= Extracted records =
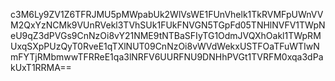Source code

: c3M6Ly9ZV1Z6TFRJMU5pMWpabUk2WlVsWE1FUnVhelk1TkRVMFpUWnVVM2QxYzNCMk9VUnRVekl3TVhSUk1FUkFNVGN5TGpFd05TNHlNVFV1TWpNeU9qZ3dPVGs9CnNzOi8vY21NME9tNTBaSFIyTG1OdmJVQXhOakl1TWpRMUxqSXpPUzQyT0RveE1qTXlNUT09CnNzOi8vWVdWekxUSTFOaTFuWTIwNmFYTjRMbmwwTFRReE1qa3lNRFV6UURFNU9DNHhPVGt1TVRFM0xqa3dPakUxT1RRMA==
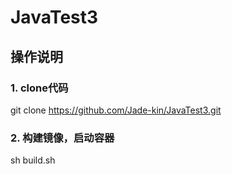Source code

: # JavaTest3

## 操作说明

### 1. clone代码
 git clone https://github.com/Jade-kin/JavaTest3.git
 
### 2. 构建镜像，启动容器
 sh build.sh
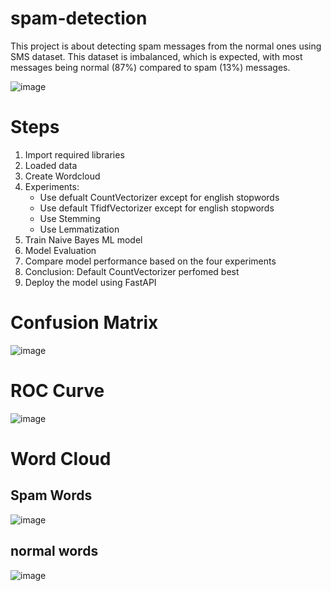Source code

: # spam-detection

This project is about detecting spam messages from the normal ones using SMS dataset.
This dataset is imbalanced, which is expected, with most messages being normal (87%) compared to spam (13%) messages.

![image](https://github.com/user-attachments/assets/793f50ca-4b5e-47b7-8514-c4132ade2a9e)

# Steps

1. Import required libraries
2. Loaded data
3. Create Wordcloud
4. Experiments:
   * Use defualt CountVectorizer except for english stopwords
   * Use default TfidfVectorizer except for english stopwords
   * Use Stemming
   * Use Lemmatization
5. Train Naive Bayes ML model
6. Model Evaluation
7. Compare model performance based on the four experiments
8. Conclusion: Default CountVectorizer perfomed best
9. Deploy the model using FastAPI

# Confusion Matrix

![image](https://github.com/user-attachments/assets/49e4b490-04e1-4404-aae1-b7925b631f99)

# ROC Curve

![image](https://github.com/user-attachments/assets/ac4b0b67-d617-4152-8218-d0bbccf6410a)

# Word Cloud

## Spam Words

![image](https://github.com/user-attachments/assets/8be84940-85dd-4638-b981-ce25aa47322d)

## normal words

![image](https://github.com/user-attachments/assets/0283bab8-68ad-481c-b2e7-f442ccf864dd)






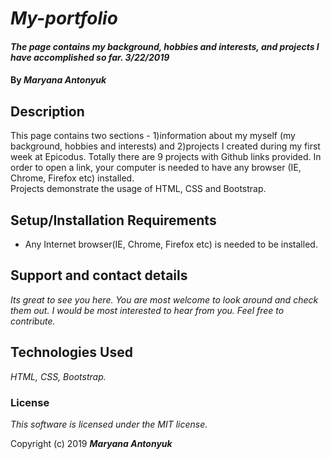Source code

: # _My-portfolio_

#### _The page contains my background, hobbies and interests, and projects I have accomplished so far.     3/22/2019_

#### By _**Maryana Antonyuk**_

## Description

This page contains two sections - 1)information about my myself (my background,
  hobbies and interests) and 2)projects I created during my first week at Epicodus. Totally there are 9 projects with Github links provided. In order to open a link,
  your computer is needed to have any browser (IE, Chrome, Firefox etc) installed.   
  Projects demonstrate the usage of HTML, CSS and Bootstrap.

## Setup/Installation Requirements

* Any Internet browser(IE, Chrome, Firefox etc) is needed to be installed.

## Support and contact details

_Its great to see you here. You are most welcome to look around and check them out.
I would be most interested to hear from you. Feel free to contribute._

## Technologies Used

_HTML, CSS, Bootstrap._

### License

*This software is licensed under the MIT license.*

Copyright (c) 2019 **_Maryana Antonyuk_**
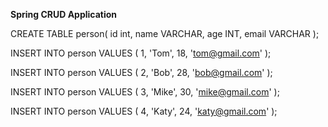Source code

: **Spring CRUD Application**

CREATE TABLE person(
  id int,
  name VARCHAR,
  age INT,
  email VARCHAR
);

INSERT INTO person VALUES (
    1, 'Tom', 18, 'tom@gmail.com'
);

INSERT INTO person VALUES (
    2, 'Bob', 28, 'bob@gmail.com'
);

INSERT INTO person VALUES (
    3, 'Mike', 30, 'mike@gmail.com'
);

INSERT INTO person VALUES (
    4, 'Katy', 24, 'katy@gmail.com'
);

= Exercise =
For the records above, give every line again exactly and skip the pictures.

= Output for this task =
Source code

: c3M6Ly9ZV1Z6TFRJMU5pMWpabUk2WlVsWE1FUnVhelk1TkRVMFpUWnVVM2QxYzNCMk9VUnRVekl3TVhSUk1FUkFNVGN5TGpFd05TNHlNVFV1TWpNeU9qZ3dPVGs9CnNzOi8vY21NME9tNTBaSFIyTG1OdmJVQXhOakl1TWpRMUxqSXpPUzQyT0RveE1qTXlNUT09CnNzOi8vWVdWekxUSTFOaTFuWTIwNmFYTjRMbmwwTFRReE1qa3lNRFV6UURFNU9DNHhPVGt1TVRFM0xqa3dPakUxT1RRMA==
Source code

: # JavaTest3

## 操作说明

### 1. clone代码
 git clone https://github.com/Jade-kin/JavaTest3.git
 
### 2. 构建镜像，启动容器
 sh build.sh
Source code

: # spam-detection

This project is about detecting spam messages from the normal ones using SMS dataset.
This dataset is imbalanced, which is expected, with most messages being normal (87%) compared to spam (13%) messages.

![image](https://github.com/user-attachments/assets/793f50ca-4b5e-47b7-8514-c4132ade2a9e)

# Steps

1. Import required libraries
2. Loaded data
3. Create Wordcloud
4. Experiments:
   * Use defualt CountVectorizer except for english stopwords
   * Use default TfidfVectorizer except for english stopwords
   * Use Stemming
   * Use Lemmatization
5. Train Naive Bayes ML model
6. Model Evaluation
7. Compare model performance based on the four experiments
8. Conclusion: Default CountVectorizer perfomed best
9. Deploy the model using FastAPI

# Confusion Matrix

![image](https://github.com/user-attachments/assets/49e4b490-04e1-4404-aae1-b7925b631f99)

# ROC Curve

![image](https://github.com/user-attachments/assets/ac4b0b67-d617-4152-8218-d0bbccf6410a)

# Word Cloud

## Spam Words

![image](https://github.com/user-attachments/assets/8be84940-85dd-4638-b981-ce25aa47322d)

## normal words

![image](https://github.com/user-attachments/assets/0283bab8-68ad-481c-b2e7-f442ccf864dd)






Source code

: # _My-portfolio_

#### _The page contains my background, hobbies and interests, and projects I have accomplished so far.     3/22/2019_

#### By _**Maryana Antonyuk**_

## Description

This page contains two sections - 1)information about my myself (my background,
  hobbies and interests) and 2)projects I created during my first week at Epicodus. Totally there are 9 projects with Github links provided. In order to open a link,
  your computer is needed to have any browser (IE, Chrome, Firefox etc) installed.   
  Projects demonstrate the usage of HTML, CSS and Bootstrap.

## Setup/Installation Requirements

* Any Internet browser(IE, Chrome, Firefox etc) is needed to be installed.

## Support and contact details

_Its great to see you here. You are most welcome to look around and check them out.
I would be most interested to hear from you. Feel free to contribute._

## Technologies Used

_HTML, CSS, Bootstrap._

### License

*This software is licensed under the MIT license.*

Copyright (c) 2019 **_Maryana Antonyuk_**
Source code

: **Spring CRUD Application**

CREATE TABLE person(
  id int,
  name VARCHAR,
  age INT,
  email VARCHAR
);

INSERT INTO person VALUES (
    1, 'Tom', 18, 'tom@gmail.com'
);

INSERT INTO person VALUES (
    2, 'Bob', 28, 'bob@gmail.com'
);

INSERT INTO person VALUES (
    3, 'Mike', 30, 'mike@gmail.com'
);

INSERT INTO person VALUES (
    4, 'Katy', 24, 'katy@gmail.com'
);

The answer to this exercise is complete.